La Misma Voz

La exactitud de las cifras se diluye cuando hablamos de democracia. El Partido Popular ha cosechado una victoria sin precedentes con una cifra de votos muy similar a la de comicios anteriores, 10.8 millones frente a los 10.2 conseguidos en 2008. El electorado de la diestra española reitera lección de fidelidad a unas siglas, demostrando tras las urnas que son el aval más necesario de su partido.
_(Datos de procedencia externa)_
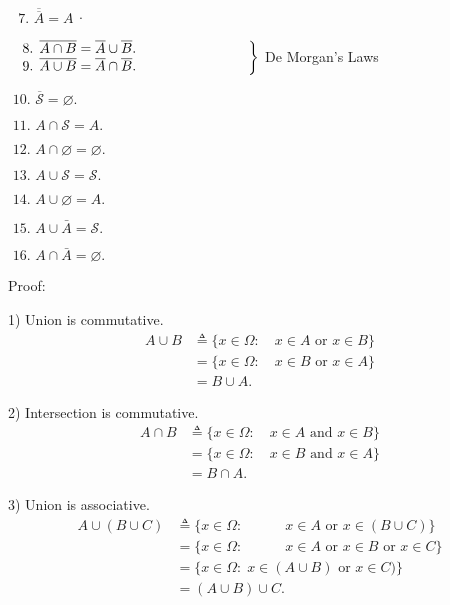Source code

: \documentclass[12pt,thmsa]{article}
\begin{document}
\( \begin{array}{l} \text{ 7. } \overline{\overline{A}}=A\end{array}. \)

\(\left.\begin{array}{l} 
	\text { 8. } \overline{ {\color{black}{A}} \cap {\color{black}{B}} }=\overline{\color{black}{A}} \cup \overline{\color{black}{B}}. \\ 
	\text { 9. } \overline{ {\color{black}{A}} \cup {\color{black}{B}} }=\overline{\color{black}{A}} \cap \overline{\color{black}{B}}.\end{array} \qquad \qquad \qquad \quad \; \;\right\}\) De Morgan's Laws

 \(	\text { 10. }\overline{\mathcal{S}}=\varnothing. \)

 \(	\text { 11. }A \cap \mathcal{S}=A.\)

 \(	\text { 12. }A \cap \varnothing=\varnothing.\)

 \(	\text { 13. }A \cup \mathcal{S}= \mathcal{S}.\)

 \(	\text { 14. }A \cup \varnothing=A.\)

 \(	\text { 15. }A \cup \bar{A}= \mathcal{S}.\)

 \(	\text { 16. }A \cap \bar{A}=\varnothing.\)

\noindent
Proof:

1) Union is commutative.
\[
\begin{aligned}
	A \cup B & \triangleq\{x \in \Omega: \quad x \in A \text { or } x \in B\} \\
	&=\{x \in \Omega: \quad x \in B \text { or } x \in A\} \\
	&=B \cup A.
\end{aligned}
\]

\medskip

2) Intersection is commutative.
\[
\begin{aligned}
	A \cap B & \triangleq\{x \in \Omega: \quad x \in A \text { and } x \in B\} \\
	&=\{x \in \Omega: \quad x \in B \text { and } x \in A\} \\
	&=B \cap A.
\end{aligned}
\]

\medskip

3)  Union is associative.
\[
\begin{aligned}
	A \cup(B \cup C) &\triangleq \{x \in \Omega: \qquad \quad x \in A \text { or } x \in(B \cup C)\} \\
	&=\{x \in \Omega: \qquad \quad x \in A \text { or } x \in B \text { or } x \in C\} \\
	&=\{x \in \Omega: \; x \in(A \cup B) \text {  or } x \in C)\} \\
	&=(A \cup B) \cup C.
\end{aligned}
\]
\end{document}
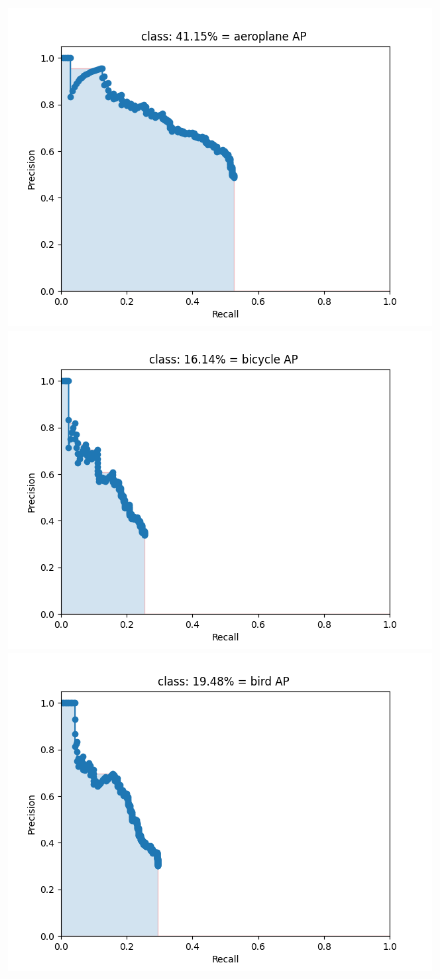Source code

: \documentclass{article}%
\begin{document}
\begin{figure}[H]
    \centering
	\begin{minipage}{0.24\linewidth}
		\centering
		\includegraphics[width=0.9\linewidth]{fast_rcnn/mAP_output/classes/aeroplane.png}
	\end{minipage}
	\begin{minipage}{0.24\linewidth}
		\centering
		\includegraphics[width=0.9\linewidth]{fast_rcnn/mAP_output/classes/bicycle.png}
	\end{minipage}
    \begin{minipage}{0.24\linewidth}
		\centering
		\includegraphics[width=0.9\linewidth]{fast_rcnn/mAP_output/classes/bird.png}

\end{minipage}
\end{figure}
\end{document}
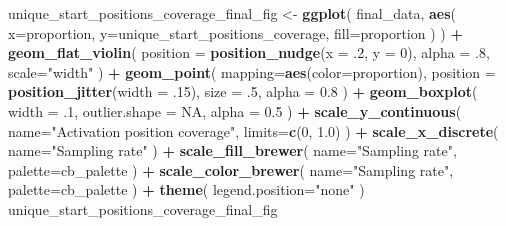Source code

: \documentclass[]{book}
\newenvironment{Shaded}{\begin{snugshade}}{\end{snugshade}}
\newcommand{\DataTypeTok}[1]{\textcolor[rgb]{0.13,0.29,0.53}{#1}}
\newcommand{\DecValTok}[1]{\textcolor[rgb]{0.00,0.00,0.81}{#1}}
\newcommand{\FloatTok}[1]{\textcolor[rgb]{0.00,0.00,0.81}{#1}}
\newcommand{\KeywordTok}[1]{\textcolor[rgb]{0.13,0.29,0.53}{\textbf{#1}}}
\newcommand{\NormalTok}[1]{#1}
\newcommand{\OperatorTok}[1]{\textcolor[rgb]{0.81,0.36,0.00}{\textbf{#1}}}
\newcommand{\OtherTok}[1]{\textcolor[rgb]{0.56,0.35,0.01}{#1}}
\newcommand{\StringTok}[1]{\textcolor[rgb]{0.31,0.60,0.02}{#1}}
\begin{document}
\begin{Shaded}
\begin{Highlighting}[]
\NormalTok{unique_start_positions_coverage_final_fig <-}\StringTok{ }\KeywordTok{ggplot}\NormalTok{(}
\NormalTok{    final_data,}
    \KeywordTok{aes}\NormalTok{(}
      \DataTypeTok{x=}\NormalTok{proportion,}
      \DataTypeTok{y=}\NormalTok{unique_start_positions_coverage,}
      \DataTypeTok{fill=}\NormalTok{proportion}
\NormalTok{    )}
\NormalTok{  ) }\OperatorTok{+}
\StringTok{  }\KeywordTok{geom_flat_violin}\NormalTok{(}
    \DataTypeTok{position =} \KeywordTok{position_nudge}\NormalTok{(}\DataTypeTok{x =} \FloatTok{.2}\NormalTok{, }\DataTypeTok{y =} \DecValTok{0}\NormalTok{),}
    \DataTypeTok{alpha =} \FloatTok{.8}\NormalTok{,}
    \DataTypeTok{scale=}\StringTok{"width"}
\NormalTok{  ) }\OperatorTok{+}
\StringTok{  }\KeywordTok{geom_point}\NormalTok{(}
    \DataTypeTok{mapping=}\KeywordTok{aes}\NormalTok{(}\DataTypeTok{color=}\NormalTok{proportion),}
    \DataTypeTok{position =} \KeywordTok{position_jitter}\NormalTok{(}\DataTypeTok{width =} \FloatTok{.15}\NormalTok{),}
    \DataTypeTok{size =} \FloatTok{.5}\NormalTok{,}
    \DataTypeTok{alpha =} \FloatTok{0.8}
\NormalTok{  ) }\OperatorTok{+}
\StringTok{  }\KeywordTok{geom_boxplot}\NormalTok{(}
    \DataTypeTok{width =} \FloatTok{.1}\NormalTok{,}
    \DataTypeTok{outlier.shape =} \OtherTok{NA}\NormalTok{,}
    \DataTypeTok{alpha =} \FloatTok{0.5}
\NormalTok{  ) }\OperatorTok{+}
\StringTok{  }\KeywordTok{scale_y_continuous}\NormalTok{(}
    \DataTypeTok{name=}\StringTok{"Activation position coverage"}\NormalTok{,}
    \DataTypeTok{limits=}\KeywordTok{c}\NormalTok{(}\DecValTok{0}\NormalTok{, }\FloatTok{1.0}\NormalTok{)}
\NormalTok{  ) }\OperatorTok{+}
\StringTok{  }\KeywordTok{scale_x_discrete}\NormalTok{(}
    \DataTypeTok{name=}\StringTok{"Sampling rate"}
\NormalTok{  ) }\OperatorTok{+}
\StringTok{  }\KeywordTok{scale_fill_brewer}\NormalTok{(}
    \DataTypeTok{name=}\StringTok{"Sampling rate"}\NormalTok{,}
    \DataTypeTok{palette=}\NormalTok{cb_palette}
\NormalTok{  ) }\OperatorTok{+}
\StringTok{  }\KeywordTok{scale_color_brewer}\NormalTok{(}
    \DataTypeTok{name=}\StringTok{"Sampling rate"}\NormalTok{,}
    \DataTypeTok{palette=}\NormalTok{cb_palette}
\NormalTok{  ) }\OperatorTok{+}
\StringTok{  }\KeywordTok{theme}\NormalTok{(}
    \DataTypeTok{legend.position=}\StringTok{"none"}
\NormalTok{  )}
\NormalTok{unique_start_positions_coverage_final_fig}
\end{Highlighting}
\end{Shaded}
\end{document}
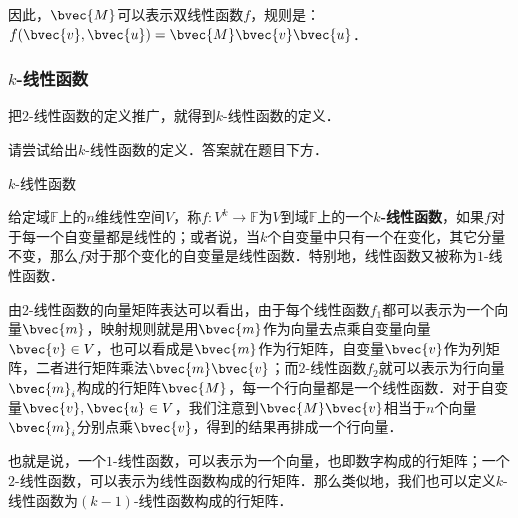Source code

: 因此，$\bvec{M}$可以表示双线性函数$f$，规则是：$f(\bvec{v}, \bvec{u})=\bvec{M}\bvec{v}\bvec{u}$．

\subsubsection{$k$-线性函数}

把$2$-线性函数的定义推广，就得到$k$-线性函数的定义．

\begin{exercise}{}
请尝试给出$k$-线性函数的定义．答案就在题目下方．
\end{exercise}

\begin{definition}{$k$-线性函数}

给定域$\mathbb{F}$上的$n$维线性空间$V$，称$f:V^k\rightarrow \mathbb{F}$为$V$到域$\mathbb{F}$上的一个\textbf{$k$-线性函数}，如果$f$对于每一个自变量都是线性的；或者说，当$k$个自变量中只有一个在变化，其它分量不变，那么$f$对于那个变化的自变量是线性函数．特别地，线性函数又被称为$1$-线性函数．

\end{definition}

由$2$-线性函数的向量矩阵表达可以看出，由于每个线性函数$f_1$都可以表示为一个向量$\bvec{m}$，映射规则就是用$\bvec{m}$作为向量去点乘自变量向量$\bvec{v}\in V$，也可以看成是$\bvec{m}$作为行矩阵，自变量$\bvec{v}$作为列矩阵，二者进行矩阵乘法$\bvec{m}\bvec{v}$；而$2$-线性函数$f_2$就可以表示为行向量$\bvec{m}_i$构成的行矩阵$\bvec{M}$，每一个行向量都是一个线性函数．对于自变量$\bvec{v}, \bvec{u}\in V$，我们注意到$\bvec{M}\bvec{v}$相当于$n$个向量$\bvec{m}_i$分别点乘$\bvec{v}$，得到的结果再排成一个行向量．

也就是说，一个$1$-线性函数，可以表示为一个向量，也即数字构成的行矩阵；一个$2$-线性函数，可以表示为线性函数构成的行矩阵．那么类似地，我们也可以定义$k$-线性函数为$(k-1)$-线性函数构成的行矩阵．


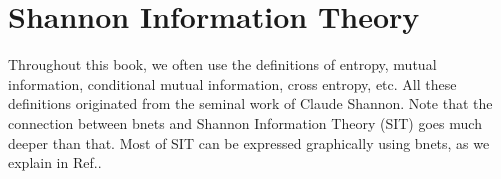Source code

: \chapter{Shannon Information Theory}
\label{ch-shannon-info}

Throughout this book, we often use
the definitions of entropy, mutual information,
conditional mutual information, cross entropy, etc.
All these definitions originated from the seminal work
of Claude Shannon. Note that the
connection between bnets and Shannon Information Theory (SIT)
goes much deeper than that.
Most of SIT can be expressed graphically
using bnets, as we explain in Ref.\cite{tucci-shannon-info}.
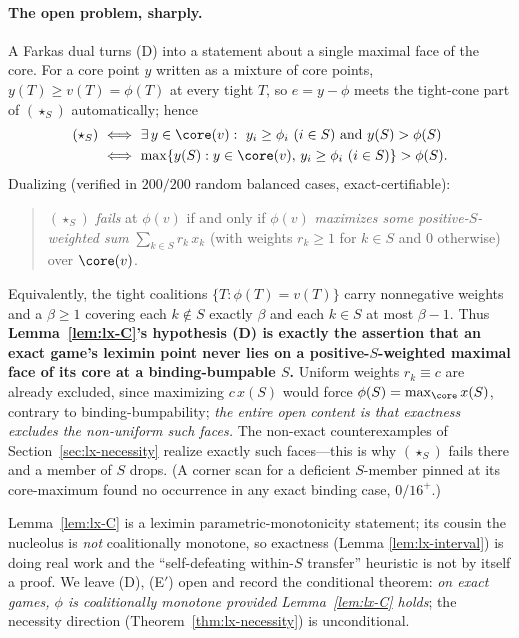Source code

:\paragraph{The open problem, sharply.} A Farkas dual turns (D) into a statement
about a single maximal face of the core. For a core point $y$ written as a mixture
of core points, $y(T)\ge v(T)=\phi(T)$ at every tight $T$, so $e=y-\phi$ meets the
tight-cone part of $(\star_S)$ automatically; hence
\begin{align*}
  (\star_S)\ &\Longleftrightarrow\ \exists\,y\in\core(v):\ y_i\ge\phi_i\ (i\in S)
   \ \text{and}\ y(S)>\phi(S)\\
  &\Longleftrightarrow\ \max\{y(S):y\in\core(v),\,y_i\ge\phi_i\ (i\in S)\}>\phi(S).
\end{align*}
Dualizing (verified in $200/200$ random balanced cases, exact-certifiable):
\begin{quote}
$(\star_S)$ \emph{fails} at $\phi(v)$ if and only if $\phi(v)$ \emph{maximizes some
positive-$S$-weighted sum} $\sum_{k\in S}r_k\,x_k$ (with weights $r_k\ge1$ for
$k\in S$ and $0$ otherwise) over $\core(v)$.
\end{quote}
Equivalently, the tight coalitions $\{T:\phi(T)=v(T)\}$ carry nonnegative weights and
a $\beta\ge1$ covering each $k\notin S$ exactly $\beta$ and each $k\in S$ at most
$\beta-1$. Thus \textbf{Lemma~\ref{lem:lx-C}'s hypothesis (D) is exactly the assertion
that an exact game's leximin point never lies on a positive-$S$-weighted maximal face
of its core at a binding-bumpable $S$.} Uniform weights $r_k\equiv c$ are already
excluded, since maximizing $c\,x(S)$ would force $\phi(S)=\max_{\core}x(S)$, contrary
to binding-bumpability; \emph{the entire open content is that exactness excludes the
non-uniform such faces.} The non-exact counterexamples of
Section~\ref{sec:lx-necessity} realize exactly such faces---this is why $(\star_S)$
fails there and a member of $S$ drops. (A corner scan for a deficient $S$-member
pinned at its core-maximum found no occurrence in any exact binding case, $0/16^+$.)

\begin{remark}
Lemma~\ref{lem:lx-C} is a leximin parametric-monotonicity statement; its cousin the
nucleolus is \emph{not} coalitionally monotone, so exactness (Lemma
\ref{lem:lx-interval}) is doing real work and the ``self-defeating within-$S$
transfer'' heuristic is not by itself a proof. We leave (D), (E$'$) open and record
the conditional theorem: \emph{on exact games, $\phi$ is coalitionally monotone
provided Lemma~\ref{lem:lx-C} holds}; the necessity direction
(Theorem~\ref{thm:lx-necessity}) is unconditional.
\end{remark}
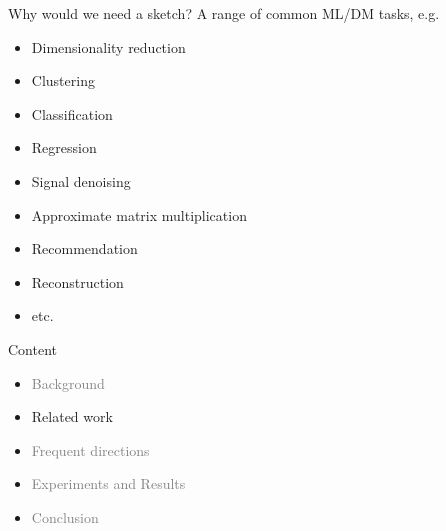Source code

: \documentclass[first=dgreen,second=purple,logo=redque]{aaltoslides}
\begin{document}


\begin{frame}{Why would we need a sketch?}
A range of common ML/DM tasks, e.g.
\begin{itemize}
	\item Dimensionality reduction
	\item Clustering
	\item Classification
	\item Regression
	\item Signal denoising
	\item Approximate matrix multiplication
	\item Recommendation
	\item Reconstruction
	\item etc.
\end{itemize}
\end{frame}


\begin{frame}{Content}
\begin{itemize}
\item \textcolor{gray}{Background}
\item Related work
\item \textcolor{gray}{Frequent directions}
\item \textcolor{gray}{Experiments and Results}
\item \textcolor{gray}{Conclusion}
\end{itemize}
\end{frame}
\end{document}
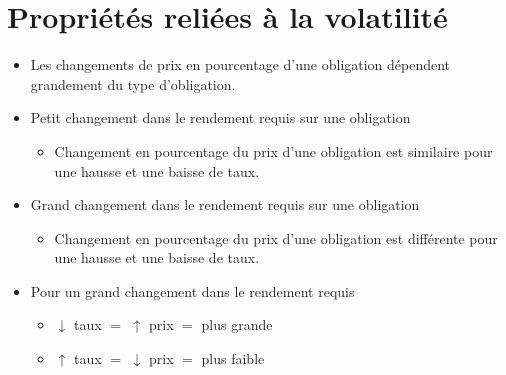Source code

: \documentclass[12pt]{article}
\begin{document}
\section{Propriétés reliées à la volatilité}
\begin{itemize}
\item Les changements de prix en pourcentage d'une obligation dépendent grandement du type d'obligation. 
\item Petit changement dans le rendement requis sur une obligation 
\begin{itemize}
\item Changement en pourcentage du prix d'une obligation est similaire pour une hausse et une baisse de taux.
\end{itemize}
\item Grand changement dans le rendement requis sur une obligation 
\begin{itemize}
\item Changement en pourcentage du prix d'une obligation est différente pour une hausse et une baisse de taux.
\end{itemize}
\item Pour un grand changement dans le rendement requis 
\begin{itemize}
\item $\downarrow$ taux $=$ $\uparrow$ prix $=$ plus grande
\item $\uparrow$ taux $=$ $\downarrow$ prix $=$ plus faible
\end{itemize}
\end{itemize}
\end{document}
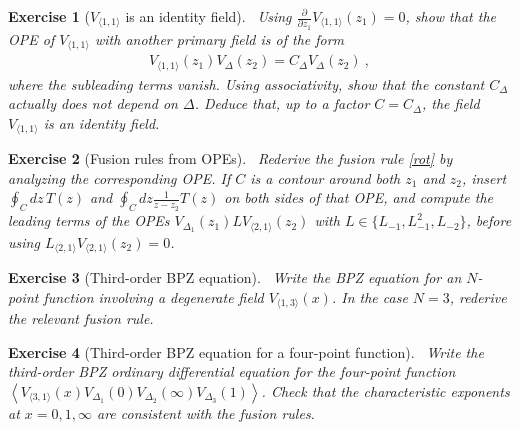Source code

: \documentclass[12pt, a4paper, notitlepage, twoside]{report}
\numberwithin{equation}{section}
\theoremstyle{break}
\newtheorem{exo}{Exercise}[chapter]
\begin{document}
\begin{exo}[$V_{\langle 1,1\rangle}$ is an identity field]
~\label{exoid}
Using $\frac{\partial}{\partial z_1} V_{\langle 1,1\rangle}(z_1)=0$, show that the OPE of $V_{\langle 1,1\rangle}$ with another primary field is of the form 
\begin{align}
 V_{\langle 1,1\rangle}(z_1)V_\Delta(z_2) = C_\Delta V_\Delta(z_2)\ ,
\end{align}
where the subleading terms vanish. Using associativity, show that the constant $C_\Delta$ actually does not depend on $\Delta$. Deduce that, up to a factor $C=C_\Delta$, the field $V_{\langle 1,1\rangle}$ is an identity field.
\end{exo}

\begin{exo}[Fusion rules from OPEs]
 ~\label{exooit}
Rederive the fusion rule \eqref{rot} by analyzing the corresponding OPE.
If $C$ is a contour around both $z_1$ and $z_2$, insert $\oint_C dz\, T(z)$ and $\oint_C dz \frac{1}{z-z_2}T(z)$ on both sides of that OPE, and compute the leading terms of the OPEs $V_{\Delta_1}(z_1) LV_{\langle 2,1 \rangle}(z_2)$ with $L\in\{L_{-1},L_{-1}^2,L_{-2}\}$, before using $L_{\langle 2,1 \rangle} V_{\langle 2,1 \rangle} (z_2) =0$. 
\end{exo}


\begin{exo}[Third-order BPZ equation]
 ~\label{exotob}
 Write the BPZ equation for an $N$-point function involving a degenerate field $V_{\langle 1,3 \rangle}(x)$.
In the case $N=3$, rederive the relevant fusion rule.
\end{exo}

\begin{exo}[Third-order BPZ equation for a four-point function]
 ~\label{exotbf}
 Write the third-order BPZ ordinary differential equation for the four-point function $\left\langle V_{\langle 3,1 \rangle}(x)V_{\Delta_1}(0)V_{\Delta_2}(\infty)V_{\Delta_3}(1)\right\rangle $.
Check that the characteristic exponents at $x=0,1,\infty$ are consistent with the fusion rules. 
\end{exo}
\end{document}

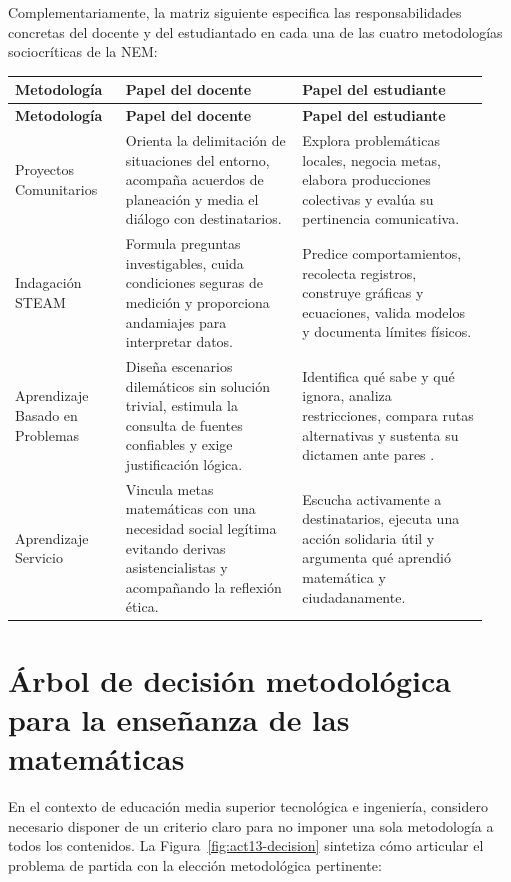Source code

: \documentclass[spanish,letterpaper,oneside]{article}
\begin{document}
Complementariamente, la matriz siguiente especifica las responsabilidades concretas del docente y del estudiantado en cada una de las cuatro metodologías sociocríticas de la NEM:

{\small{}\renewcommand{\arraystretch}{1.3}}
{\small{}\renewcommand{\arraystretch}{1.3}
\begin{longtable}{|>{\raggedright\arraybackslash}p{0.22\linewidth}|>{\raggedright\arraybackslash}p{0.35\linewidth}|>{\raggedright\arraybackslash}p{0.37\linewidth}|}\hline
\rowcolor{iiiepePale} \textbf{Metodología} & \textbf{Papel del docente} & \textbf{Papel del estudiante} \\\hline
\endfirsthead
\hline
\rowcolor{iiiepePale} \textbf{Metodología} & \textbf{Papel del docente} & \textbf{Papel del estudiante} \\\hline
\endhead
Proyectos Comunitarios & Orienta la delimitación de situaciones del entorno, acompaña acuerdos de planeación y media el diálogo con destinatarios. & Explora problemáticas locales, negocia metas, elabora producciones colectivas y evalúa su pertinencia comunicativa. \\\hline
Indagación STEAM & Formula preguntas investigables, cuida condiciones seguras de medición y proporciona andamiajes para interpretar datos. & Predice comportamientos, recolecta registros, construye gráficas y ecuaciones, valida modelos y documenta límites físicos. \\\hline
Aprendizaje Basado en Problemas & Diseña escenarios dilemáticos sin solución trivial, estimula la consulta de fuentes confiables y exige justificación lógica. & Identifica qué sabe y qué ignora, analiza restricciones, compara rutas alternativas y sustenta su dictamen ante pares \citep{sawyer2008optimizing}. \\\hline
Aprendizaje Servicio & Vincula metas matemáticas con una necesidad social legítima evitando derivas asistencialistas y acompañando la reflexión ética. & Escucha activamente a destinatarios, ejecuta una acción solidaria útil y argumenta qué aprendió matemática y ciudadanamente. \\\hline
\end{longtable}}

\section{Árbol de decisión metodológica para la enseñanza de las matemáticas}
En el contexto de educación media superior tecnológica e ingeniería, considero necesario disponer de un criterio claro para no imponer una sola metodología a todos los contenidos. La Figura~\ref{fig:act13-decision} sintetiza cómo articular el problema de partida con la elección metodológica pertinente:
\end{document}
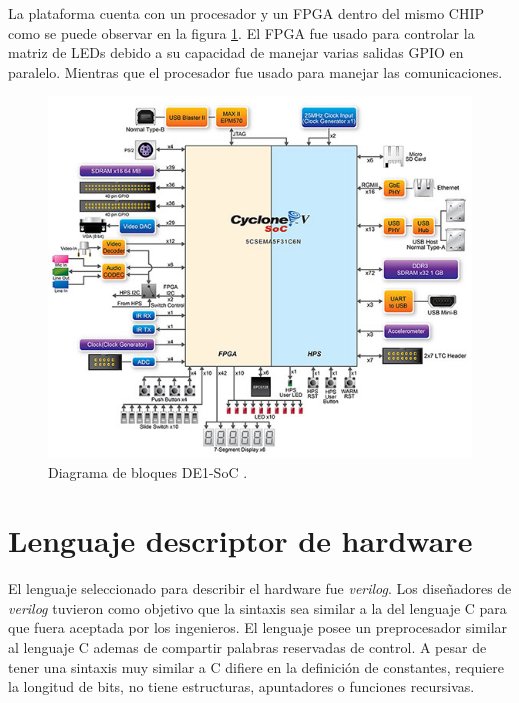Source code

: 
La plataforma cuenta con un procesador y un FPGA dentro del mismo CHIP como se puede observar en la figura  \ref{fig:DE1BLOCK}. El FPGA fue usado para controlar la matriz de LEDs debido a su capacidad de manejar varias salidas GPIO en paralelo. Mientras que el procesador fue usado para manejar las comunicaciones.

\begin{figure}[htpb]
	\centering
	\includegraphics[scale=0.4]{Figures/fpgablock.jpg}  
	\caption{Diagrama de bloques DE1-SoC \protect\footnotemark.}
	\label{fig:DE1BLOCK}
\end{figure}



\section{Lenguaje descriptor de hardware}


El lenguaje seleccionado para describir el hardware fue \textit{verilog}. Los diseñadores de \textit{verilog} tuvieron como objetivo que la sintaxis sea similar a la del lenguaje C para que fuera aceptada por los ingenieros. El lenguaje posee un preprocesador similar al lenguaje C ademas de compartir palabras reservadas de control. A pesar de tener una sintaxis muy similar a C difiere en la definición de constantes, requiere la longitud de bits, no tiene estructuras, apuntadores o funciones recursivas.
El gran derrotado de la jornada electoral no es otro que el Partido Socialista. Como era de esperar ha pagado el alto precio de la crisis y se convierte en el quinto Gobierno europeo abatido por ella. Las medidas adoptadas a partir de mayo del pasado año y la reconversión al neoliberalismo exigido desde Bruselas han sido las ascuas donde han ardido más de cuatro millones de votos. Ahí puede encontrarse la clave del hundimiento del partido representado por Rubalcaba y de la fuerte presencia popular que dominará la Cámara Baja durante los cuatro próximos años.

La atomización del voto progresista es una realidad constatable. Se tiende a disociar erróneamente el auge de los partidos minoritarios del derrumbe socialista. Son dos caras de la misma moneda. Izquierda Unida, UPyD y partidos regionales –injusta ley electoral aparte- han reciclado las papeletas que en 2008 llevaban el sello de la mano y la rosa. No deja de ser notorio, además de exclusivo, que el Partido Popular con una cifra de votos que oscila entre los 10 y 11 millones haya obtenido dos derrotas, una victoria y dos mayorías absolutas, una de ellas la segunda más holgada de la historia de la democracia. Esta estadística evidencia dos hechos: El electorado conservador es siempre fiable, poco cambiante y nada crítico. Un ejemplo práctico lo encontramos en Murcia o Valencia, donde la corrupción política la entregan junto con el maletín y el despacho, y allí, para colmo de la rocambolesca, los populares han arrasado sin paliativos. Justo en el otro extremo se hallan los progresistas, el voto de la conciencia; escrupuloso y muy punitivo con la negligente gestión política. En otras palabras, un voto errante.

La legitimidad de las urnas no se cuestiona; su veredicto nos augura una legislatura con un Gobierno de mayoría y absolutista. Rajoy y su equipo de gobierno podrán hacer y deshacer sin que un alma les tosa en el Congreso. La cara B de semejante concentración de poder es que al errar en sus decisiones tendrán que asumir la culpa de cabo a rabo, y además de manera inmediata. Puede parecer una obviedad, pero estamos ante un partido especialista en echar balones fuera.

El PSOE por su parte, durante estos años de oposición desnuda, tiene por delante la ingente tarea de su renovación, algo que va más allá de un simple Congreso Ordinario, de un lavado de imagen o de la regeneración de su discurso. Tiene pendiente la reconquista de cuatro millones de votos que le son legítimos, pues sólo a través de ellos la izquierda alcanzará la contundencia política que de la que es siempre merecedora. Suele decirse que nada une más que un enemigo común, ojalá esta vez no sea necesario despertar a la bestia para comprender que el progresismo se enriquece de la diferencia, pero es mucho más fuerte si grita con la misma voz.